Bark and nut-shell based mulches are great organic choices and freely available from garden centres and some hardware stores. Macadamia, pecan nut, and peanut shells look stunning in the garden. Milled bark is also most attractive, and available in various grades, from fine through medium, and coarse. An advantage of bark and nut shell based mulches is they take longer to break down, so you don’t have to apply them as often.
Non-biodegradable mulches don’t break down to boost the fertility or structure of the soil; but they will suppress weeds, conserve moisture; and are almost maintenance free. Beautiful finishes and textures can also be achieved, depending on the medium used. These types of mulches are perfect to use in areas like pathways, near patios, water features, swimming pools and entranceways, where their beauty can be admired. There are so many decorative aggregates to choose from; like tumbled glass in an array of wonderful colours, river pebbles in all sizes and shades, slate, shingle; and even gravel. These materials can also be used in containers; and if you love to re-cycle, even crushed CDs can be used on the surface of containers.

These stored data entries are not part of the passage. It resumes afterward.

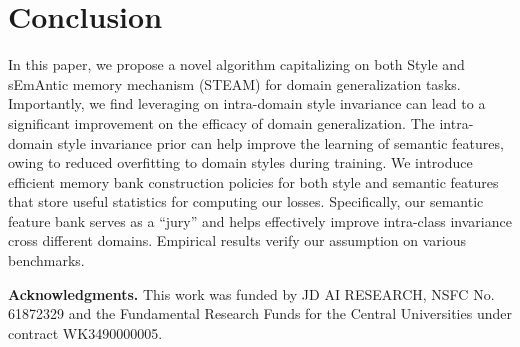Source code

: \documentclass[10pt,twocolumn,letterpaper]{article}
\newcommand{\0}{{\bf 0}}
\begin{document}
\section{Conclusion}
In this paper, we propose a novel algorithm capitalizing on both Style and sEmAntic memory mechanism (STEAM) for domain generalization tasks. Importantly, we find leveraging on intra-domain style invariance can lead to a significant improvement on the efficacy of domain generalization. The intra-domain style invariance prior can help improve the learning of semantic features, owing to reduced overfitting to domain styles during training. We introduce efficient memory bank construction policies for both style and semantic features that store useful statistics for computing our losses. Specifically, our semantic feature bank serves as a ``jury'' and helps effectively improve intra-class invariance cross different domains. Empirical results verify our assumption on various benchmarks.

\textbf{Acknowledgments.} This work was funded by JD AI RESEARCH, NSFC No. 61872329 and the Fundamental Research Funds for the Central Universities under contract WK3490000005.


{\small


}
\end{document}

If using non-biodegradable mulches in the garden, bear in mind that they are not easy to clean and cannot be raked, so try not to use them underneath trees which drop their leaves or near other shrubs which are messy, dropping their flower or fruits. The answer for such areas would be to invest in a garden blower to do the job.
In conclusion, if done correctly, mulching your garden will not only beautify it, but also greatly improve your soil, reduce soil erosion and the need to weed; and save you a fortune on water bills. Mulching can be done at any time, but is usually done in spring or autumn, so if you have not done so yet, get mulching!